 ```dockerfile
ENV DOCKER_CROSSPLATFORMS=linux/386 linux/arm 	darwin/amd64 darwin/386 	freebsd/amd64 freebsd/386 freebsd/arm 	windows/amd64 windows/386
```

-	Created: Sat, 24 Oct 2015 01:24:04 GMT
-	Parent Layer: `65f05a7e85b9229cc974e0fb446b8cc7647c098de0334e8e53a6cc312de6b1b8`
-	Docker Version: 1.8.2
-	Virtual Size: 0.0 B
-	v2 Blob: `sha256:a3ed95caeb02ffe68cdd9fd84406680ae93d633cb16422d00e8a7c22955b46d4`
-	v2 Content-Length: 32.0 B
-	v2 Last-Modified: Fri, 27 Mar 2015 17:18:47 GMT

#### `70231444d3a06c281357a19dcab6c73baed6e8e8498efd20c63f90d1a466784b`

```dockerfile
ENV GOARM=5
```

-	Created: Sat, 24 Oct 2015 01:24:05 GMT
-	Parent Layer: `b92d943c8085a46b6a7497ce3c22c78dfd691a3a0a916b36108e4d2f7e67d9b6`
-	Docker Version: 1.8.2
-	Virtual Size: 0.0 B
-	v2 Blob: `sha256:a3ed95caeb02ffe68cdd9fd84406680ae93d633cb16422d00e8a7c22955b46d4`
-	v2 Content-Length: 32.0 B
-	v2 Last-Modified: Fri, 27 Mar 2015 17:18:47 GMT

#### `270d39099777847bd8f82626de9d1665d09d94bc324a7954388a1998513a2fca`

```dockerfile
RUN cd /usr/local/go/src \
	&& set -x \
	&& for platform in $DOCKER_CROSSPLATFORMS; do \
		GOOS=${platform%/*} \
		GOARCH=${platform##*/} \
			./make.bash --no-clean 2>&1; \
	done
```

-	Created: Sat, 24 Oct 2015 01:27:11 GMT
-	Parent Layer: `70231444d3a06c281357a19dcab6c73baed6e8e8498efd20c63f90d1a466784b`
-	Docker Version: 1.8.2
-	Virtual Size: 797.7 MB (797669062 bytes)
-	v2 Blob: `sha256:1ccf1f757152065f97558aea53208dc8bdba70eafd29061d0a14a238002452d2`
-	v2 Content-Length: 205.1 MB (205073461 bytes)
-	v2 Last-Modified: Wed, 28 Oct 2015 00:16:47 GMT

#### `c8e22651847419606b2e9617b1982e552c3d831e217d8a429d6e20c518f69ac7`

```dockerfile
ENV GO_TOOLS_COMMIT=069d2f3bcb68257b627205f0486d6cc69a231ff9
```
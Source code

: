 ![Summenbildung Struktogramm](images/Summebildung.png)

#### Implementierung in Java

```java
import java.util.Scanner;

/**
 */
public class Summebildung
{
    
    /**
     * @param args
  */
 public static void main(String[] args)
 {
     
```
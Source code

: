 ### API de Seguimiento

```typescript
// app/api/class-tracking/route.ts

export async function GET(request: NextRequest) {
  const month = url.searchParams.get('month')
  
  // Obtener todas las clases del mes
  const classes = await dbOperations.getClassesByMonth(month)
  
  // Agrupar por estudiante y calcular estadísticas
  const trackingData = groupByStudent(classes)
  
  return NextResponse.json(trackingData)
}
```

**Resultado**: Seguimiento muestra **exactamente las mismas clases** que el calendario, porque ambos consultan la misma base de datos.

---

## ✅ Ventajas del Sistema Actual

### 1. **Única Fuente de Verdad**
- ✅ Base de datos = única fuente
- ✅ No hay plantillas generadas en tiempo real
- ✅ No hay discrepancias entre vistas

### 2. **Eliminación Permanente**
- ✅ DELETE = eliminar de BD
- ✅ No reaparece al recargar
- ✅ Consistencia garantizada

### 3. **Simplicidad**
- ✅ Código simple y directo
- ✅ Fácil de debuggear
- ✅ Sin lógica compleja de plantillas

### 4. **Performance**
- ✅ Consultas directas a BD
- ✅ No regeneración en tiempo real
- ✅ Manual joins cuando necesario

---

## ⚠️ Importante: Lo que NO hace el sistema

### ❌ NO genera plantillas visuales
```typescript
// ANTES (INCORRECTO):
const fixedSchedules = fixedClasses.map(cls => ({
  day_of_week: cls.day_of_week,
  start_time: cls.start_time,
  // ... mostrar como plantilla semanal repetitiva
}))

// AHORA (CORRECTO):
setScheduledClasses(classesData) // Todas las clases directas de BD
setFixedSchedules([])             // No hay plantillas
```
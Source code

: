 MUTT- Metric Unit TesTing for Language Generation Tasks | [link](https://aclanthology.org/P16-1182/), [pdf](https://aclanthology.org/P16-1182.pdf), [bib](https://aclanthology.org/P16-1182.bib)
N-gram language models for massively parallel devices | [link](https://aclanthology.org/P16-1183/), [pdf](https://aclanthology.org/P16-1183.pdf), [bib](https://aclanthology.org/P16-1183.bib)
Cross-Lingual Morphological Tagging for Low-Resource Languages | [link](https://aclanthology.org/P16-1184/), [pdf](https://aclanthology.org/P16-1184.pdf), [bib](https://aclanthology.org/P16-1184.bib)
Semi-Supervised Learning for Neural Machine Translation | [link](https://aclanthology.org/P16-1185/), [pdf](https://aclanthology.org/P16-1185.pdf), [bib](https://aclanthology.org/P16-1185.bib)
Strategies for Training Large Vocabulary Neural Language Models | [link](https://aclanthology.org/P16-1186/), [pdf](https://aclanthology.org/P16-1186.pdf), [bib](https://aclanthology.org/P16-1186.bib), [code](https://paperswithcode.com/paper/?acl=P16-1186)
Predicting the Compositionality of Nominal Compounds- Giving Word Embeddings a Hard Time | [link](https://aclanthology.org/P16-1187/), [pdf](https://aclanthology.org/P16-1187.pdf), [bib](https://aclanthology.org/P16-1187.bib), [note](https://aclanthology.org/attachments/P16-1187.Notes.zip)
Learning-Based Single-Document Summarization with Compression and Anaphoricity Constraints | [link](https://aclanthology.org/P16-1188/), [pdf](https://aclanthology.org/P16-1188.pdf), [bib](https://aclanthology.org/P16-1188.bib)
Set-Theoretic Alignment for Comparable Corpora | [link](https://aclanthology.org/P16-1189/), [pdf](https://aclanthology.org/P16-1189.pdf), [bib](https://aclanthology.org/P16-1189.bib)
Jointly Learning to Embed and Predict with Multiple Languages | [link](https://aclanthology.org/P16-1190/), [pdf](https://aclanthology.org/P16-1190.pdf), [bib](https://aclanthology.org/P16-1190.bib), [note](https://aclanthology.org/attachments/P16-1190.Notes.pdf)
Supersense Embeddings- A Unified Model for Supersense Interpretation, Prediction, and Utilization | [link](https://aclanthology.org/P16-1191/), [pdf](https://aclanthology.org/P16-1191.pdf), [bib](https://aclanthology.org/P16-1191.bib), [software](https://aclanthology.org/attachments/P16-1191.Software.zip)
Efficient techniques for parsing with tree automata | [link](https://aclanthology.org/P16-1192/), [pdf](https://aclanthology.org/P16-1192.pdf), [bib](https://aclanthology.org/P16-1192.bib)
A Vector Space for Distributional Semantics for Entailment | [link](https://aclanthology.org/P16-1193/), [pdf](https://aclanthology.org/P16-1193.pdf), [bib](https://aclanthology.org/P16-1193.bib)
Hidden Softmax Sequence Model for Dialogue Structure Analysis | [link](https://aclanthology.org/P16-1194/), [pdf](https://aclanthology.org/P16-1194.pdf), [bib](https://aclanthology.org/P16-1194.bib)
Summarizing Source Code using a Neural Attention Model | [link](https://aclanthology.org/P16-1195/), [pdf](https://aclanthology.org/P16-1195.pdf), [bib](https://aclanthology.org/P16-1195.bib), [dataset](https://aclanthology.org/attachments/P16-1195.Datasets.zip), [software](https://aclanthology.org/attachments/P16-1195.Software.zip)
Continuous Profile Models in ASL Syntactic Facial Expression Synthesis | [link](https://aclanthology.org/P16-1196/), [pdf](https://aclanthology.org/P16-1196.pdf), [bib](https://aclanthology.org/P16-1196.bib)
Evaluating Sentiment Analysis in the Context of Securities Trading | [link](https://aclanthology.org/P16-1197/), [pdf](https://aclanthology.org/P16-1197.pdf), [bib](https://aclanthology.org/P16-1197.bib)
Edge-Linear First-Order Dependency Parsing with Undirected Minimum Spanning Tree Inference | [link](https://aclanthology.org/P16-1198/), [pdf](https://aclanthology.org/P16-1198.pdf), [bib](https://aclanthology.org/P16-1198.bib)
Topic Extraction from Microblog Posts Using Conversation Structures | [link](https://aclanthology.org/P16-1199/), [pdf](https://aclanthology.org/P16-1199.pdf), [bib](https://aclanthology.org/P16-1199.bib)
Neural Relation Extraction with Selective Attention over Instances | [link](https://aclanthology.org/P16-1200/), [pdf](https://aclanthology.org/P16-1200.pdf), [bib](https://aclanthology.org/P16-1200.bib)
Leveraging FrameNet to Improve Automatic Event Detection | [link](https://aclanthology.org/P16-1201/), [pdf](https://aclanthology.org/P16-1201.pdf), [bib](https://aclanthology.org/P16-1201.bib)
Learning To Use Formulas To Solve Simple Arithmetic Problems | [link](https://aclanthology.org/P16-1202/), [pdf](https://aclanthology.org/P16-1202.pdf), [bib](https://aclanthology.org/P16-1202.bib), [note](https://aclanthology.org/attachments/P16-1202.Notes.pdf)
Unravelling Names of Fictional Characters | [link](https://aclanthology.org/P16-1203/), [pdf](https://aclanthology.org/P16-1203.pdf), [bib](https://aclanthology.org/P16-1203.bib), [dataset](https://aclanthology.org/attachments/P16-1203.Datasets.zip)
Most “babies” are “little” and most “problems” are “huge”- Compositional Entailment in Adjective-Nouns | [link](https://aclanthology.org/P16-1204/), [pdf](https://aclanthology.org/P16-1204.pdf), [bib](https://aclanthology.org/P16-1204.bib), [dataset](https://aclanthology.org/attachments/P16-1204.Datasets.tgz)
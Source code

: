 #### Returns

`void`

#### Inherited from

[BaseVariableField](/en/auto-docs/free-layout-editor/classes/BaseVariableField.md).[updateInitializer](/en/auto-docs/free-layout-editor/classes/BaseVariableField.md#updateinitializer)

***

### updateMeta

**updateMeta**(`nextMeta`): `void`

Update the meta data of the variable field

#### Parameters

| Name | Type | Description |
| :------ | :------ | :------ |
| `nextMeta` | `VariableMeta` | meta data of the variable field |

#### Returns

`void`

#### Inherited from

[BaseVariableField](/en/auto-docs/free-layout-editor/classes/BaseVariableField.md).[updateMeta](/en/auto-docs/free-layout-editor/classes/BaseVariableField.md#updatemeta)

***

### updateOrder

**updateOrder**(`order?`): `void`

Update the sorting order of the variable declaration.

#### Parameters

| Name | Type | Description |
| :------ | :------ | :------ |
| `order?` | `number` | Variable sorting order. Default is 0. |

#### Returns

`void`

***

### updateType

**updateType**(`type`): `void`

□ □ □ □ □ □ □

# TASK GOAL:
Please return only the lines above, starting at the line that has "Efficient techniques for" and ending at the line that has "Hidden Softmax Sequence", keeping both and leaving each one unchanged.

# EXERCISE RESPONSE:
Efficient techniques for parsing with tree automata | [link](https://aclanthology.org/P16-1192/), [pdf](https://aclanthology.org/P16-1192.pdf), [bib](https://aclanthology.org/P16-1192.bib)
A Vector Space for Distributional Semantics for Entailment | [link](https://aclanthology.org/P16-1193/), [pdf](https://aclanthology.org/P16-1193.pdf), [bib](https://aclanthology.org/P16-1193.bib)
Hidden Softmax Sequence Model for Dialogue Structure Analysis | [link](https://aclanthology.org/P16-1194/), [pdf](https://aclanthology.org/P16-1194.pdf), [bib](https://aclanthology.org/P16-1194.bib)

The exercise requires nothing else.